I am a VERY visual person. So it only makes sense that, when writing Golden Boy, images played a key role in every step of the process.
Though Golden Boy is fictional, it’s a story based off of a horrifying current reality: the murder and mutilation of people with albinism in Tanzania. As such, the images that propelled me to start, and kept me writing were real ones: the gruesome footage of documentaries; the haunting stares captured by photojournalists; the smiling faces of rescued children on NGO websites.
As I wrote, I kept a collage of images that spoke to me posted above my desk: pictures of the settings that I found online, and images of people who were displaying the emotions I needed to draw on when I was writing.
Once I had written a first draft I traveled to Tanzania and traced the path of the story. In every location I tried to soak in the smells and the sounds and took thousands of digital pictures. When I got home, those pictures (coupled with my copious notes on things like the color of the dust and my hand-drawn street maps) were what allowed me to attack revision with a new fervor.
When I got my editorial letter and my editor asked for a deepening of my secondary characters, I hit a brick wall until it occurred to me to find pictures of them and do a writing exercise where I wrote each of their stories. Looking at their faces (evocative faces found on Google images) was what finally allowed me to understand how they would react in a story where they didn’t see themselves as “secondary,” and therefore write them more fully.
My final visual for Golden Boy is my amazing cover art by Jesse Joshua Watson. We discussed various aspects of the cover through a series of his sketches and I ended up with the stunning cover you see on the book: one that perfectly captures Habo’s sensitivity as well as his wariness. I couldn’t be happier with this, the final image my book will be judged by.

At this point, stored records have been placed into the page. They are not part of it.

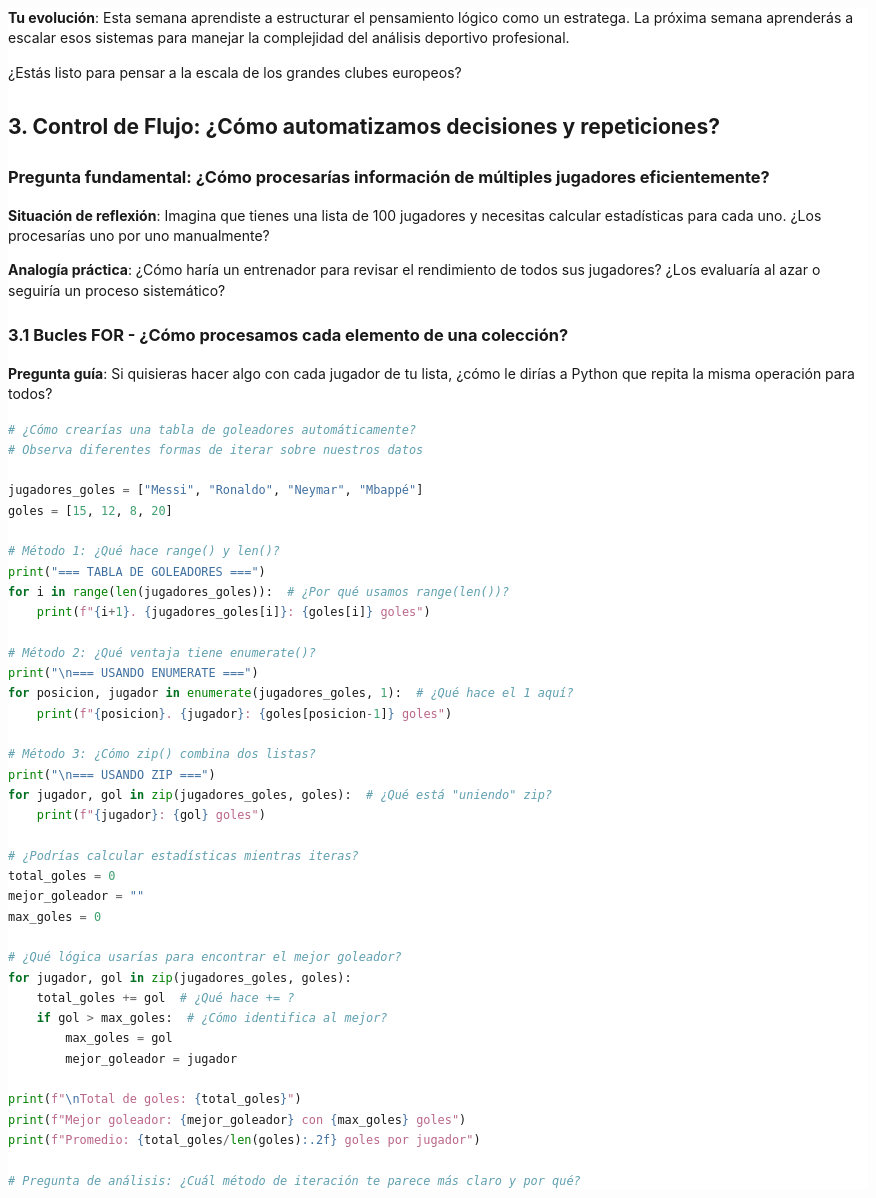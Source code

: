 **Tu evolución**: Esta semana aprendiste a estructurar el pensamiento lógico como un estratega. La próxima semana aprenderás a escalar esos sistemas para manejar la complejidad del análisis deportivo profesional.

¿Estás listo para pensar a la escala de los grandes clubes europeos?


## 3. Control de Flujo: ¿Cómo automatizamos decisiones y repeticiones?

### Pregunta fundamental: ¿Cómo procesarías información de múltiples jugadores eficientemente?

**Situación de reflexión**: Imagina que tienes una lista de 100 jugadores y necesitas calcular estadísticas para cada uno. ¿Los procesarías uno por uno manualmente?

**Analogía práctica**: ¿Cómo haría un entrenador para revisar el rendimiento de todos sus jugadores? ¿Los evaluaría al azar o seguiría un proceso sistemático?

### 3.1 Bucles FOR - ¿Cómo procesamos cada elemento de una colección?

**Pregunta guía**: Si quisieras hacer algo con cada jugador de tu lista, ¿cómo le dirías a Python que repita la misma operación para todos?

```python
# ¿Cómo crearías una tabla de goleadores automáticamente?
# Observa diferentes formas de iterar sobre nuestros datos

jugadores_goles = ["Messi", "Ronaldo", "Neymar", "Mbappé"]
goles = [15, 12, 8, 20]

# Método 1: ¿Qué hace range() y len()?
print("=== TABLA DE GOLEADORES ===")
for i in range(len(jugadores_goles)):  # ¿Por qué usamos range(len())?
    print(f"{i+1}. {jugadores_goles[i]}: {goles[i]} goles")

# Método 2: ¿Qué ventaja tiene enumerate()?
print("\n=== USANDO ENUMERATE ===")
for posicion, jugador in enumerate(jugadores_goles, 1):  # ¿Qué hace el 1 aquí?
    print(f"{posicion}. {jugador}: {goles[posicion-1]} goles")

# Método 3: ¿Cómo zip() combina dos listas?
print("\n=== USANDO ZIP ===")
for jugador, gol in zip(jugadores_goles, goles):  # ¿Qué está "uniendo" zip?
    print(f"{jugador}: {gol} goles")

# ¿Podrías calcular estadísticas mientras iteras?
total_goles = 0
mejor_goleador = ""
max_goles = 0

# ¿Qué lógica usarías para encontrar el mejor goleador?
for jugador, gol in zip(jugadores_goles, goles):
    total_goles += gol  # ¿Qué hace += ?
    if gol > max_goles:  # ¿Cómo identifica al mejor?
        max_goles = gol
        mejor_goleador = jugador

print(f"\nTotal de goles: {total_goles}")
print(f"Mejor goleador: {mejor_goleador} con {max_goles} goles")
print(f"Promedio: {total_goles/len(goles):.2f} goles por jugador")

# Pregunta de análisis: ¿Cuál método de iteración te parece más claro y por qué?
```
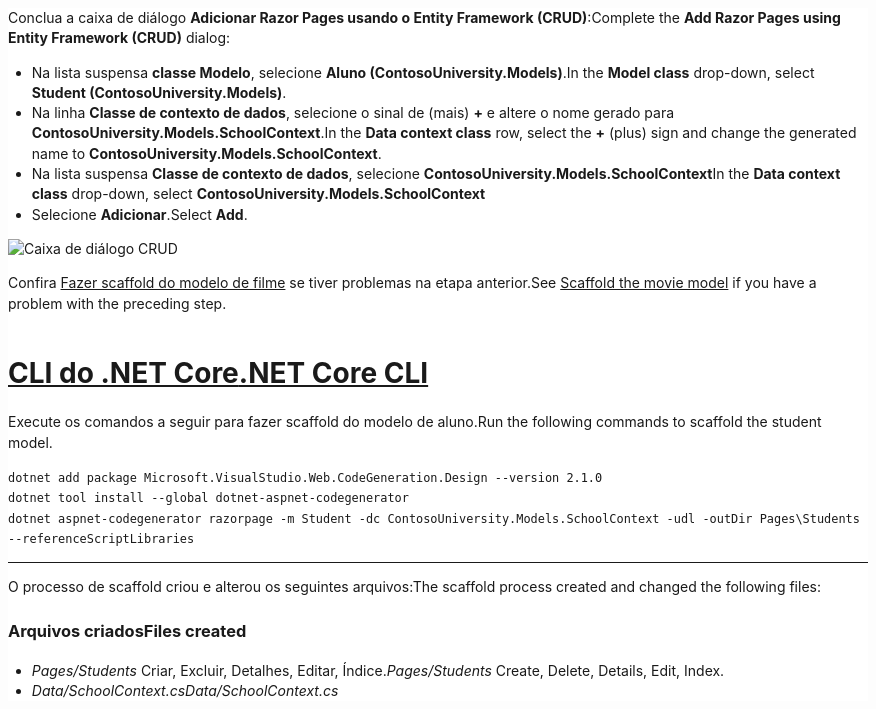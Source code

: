 <span data-ttu-id="984e8-208">Conclua a caixa de diálogo **Adicionar Razor Pages usando o Entity Framework (CRUD)**:</span><span class="sxs-lookup"><span data-stu-id="984e8-208">Complete the **Add Razor Pages using Entity Framework (CRUD)** dialog:</span></span>

* <span data-ttu-id="984e8-209">Na lista suspensa **classe Modelo**, selecione **Aluno (ContosoUniversity.Models)**.</span><span class="sxs-lookup"><span data-stu-id="984e8-209">In the **Model class** drop-down, select **Student (ContosoUniversity.Models)**.</span></span>
* <span data-ttu-id="984e8-210">Na linha **Classe de contexto de dados**, selecione o sinal de (mais) **+** e altere o nome gerado para **ContosoUniversity.Models.SchoolContext**.</span><span class="sxs-lookup"><span data-stu-id="984e8-210">In the **Data context class** row, select the **+** (plus) sign and change the generated name to **ContosoUniversity.Models.SchoolContext**.</span></span>
* <span data-ttu-id="984e8-211">Na lista suspensa **Classe de contexto de dados**, selecione **ContosoUniversity.Models.SchoolContext**</span><span class="sxs-lookup"><span data-stu-id="984e8-211">In the **Data context class** drop-down,  select **ContosoUniversity.Models.SchoolContext**</span></span>
* <span data-ttu-id="984e8-212">Selecione **Adicionar**.</span><span class="sxs-lookup"><span data-stu-id="984e8-212">Select **Add**.</span></span>

![Caixa de diálogo CRUD](intro/_static/s1.png)

<span data-ttu-id="984e8-214">Confira [Fazer scaffold do modelo de filme](xref:tutorials/razor-pages/model#scaffold-the-movie-model) se tiver problemas na etapa anterior.</span><span class="sxs-lookup"><span data-stu-id="984e8-214">See [Scaffold the movie model](xref:tutorials/razor-pages/model#scaffold-the-movie-model) if you have a problem with the preceding step.</span></span>

# <a name="net-core-clitabnetcore-cli"></a>[<span data-ttu-id="984e8-215">CLI do .NET Core</span><span class="sxs-lookup"><span data-stu-id="984e8-215">.NET Core CLI</span></span>](#tab/netcore-cli)

<span data-ttu-id="984e8-216">Execute os comandos a seguir para fazer scaffold do modelo de aluno.</span><span class="sxs-lookup"><span data-stu-id="984e8-216">Run the following commands to scaffold the student model.</span></span>

```console
dotnet add package Microsoft.VisualStudio.Web.CodeGeneration.Design --version 2.1.0
dotnet tool install --global dotnet-aspnet-codegenerator
dotnet aspnet-codegenerator razorpage -m Student -dc ContosoUniversity.Models.SchoolContext -udl -outDir Pages\Students --referenceScriptLibraries
```
------

<span data-ttu-id="984e8-217">O processo de scaffold criou e alterou os seguintes arquivos:</span><span class="sxs-lookup"><span data-stu-id="984e8-217">The scaffold process created and changed the following files:</span></span>

### <a name="files-created"></a><span data-ttu-id="984e8-218">Arquivos criados</span><span class="sxs-lookup"><span data-stu-id="984e8-218">Files created</span></span>

* <span data-ttu-id="984e8-219">*Pages/Students* Criar, Excluir, Detalhes, Editar, Índice.</span><span class="sxs-lookup"><span data-stu-id="984e8-219">*Pages/Students* Create, Delete, Details, Edit, Index.</span></span>
* <span data-ttu-id="984e8-220">*Data/SchoolContext.cs*</span><span class="sxs-lookup"><span data-stu-id="984e8-220">*Data/SchoolContext.cs*</span></span>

Thanks for reading and, if you’d like to see some of the footage and photos that inspired me for yourself, please head on over to my blog: http://sullivanstories.com and click on the “Resources for Teachers” tab. Under “Albinism in Tanzania,” you’ll find the media that inspired me for Golden Boy. Under the “Golden Boy,” tab you can see Jesse Joshua Watson’s powerful cover art and, scattered around the rest of it, you can find the pictures I took while traveling to Tanzania.
Find out more about Tara Sullivan’s Golden Boy on Goodreads.
Sarah Laurence says
Wow, this looks really intriguing, especially all the on site research. I've spent some time in East Africa and it is a fascinating place. I recall reading a disturbing NYT article on the persecution of albinos. I just finished an ARC of another 2013 debut featuring an albino: The Tragedy Papers.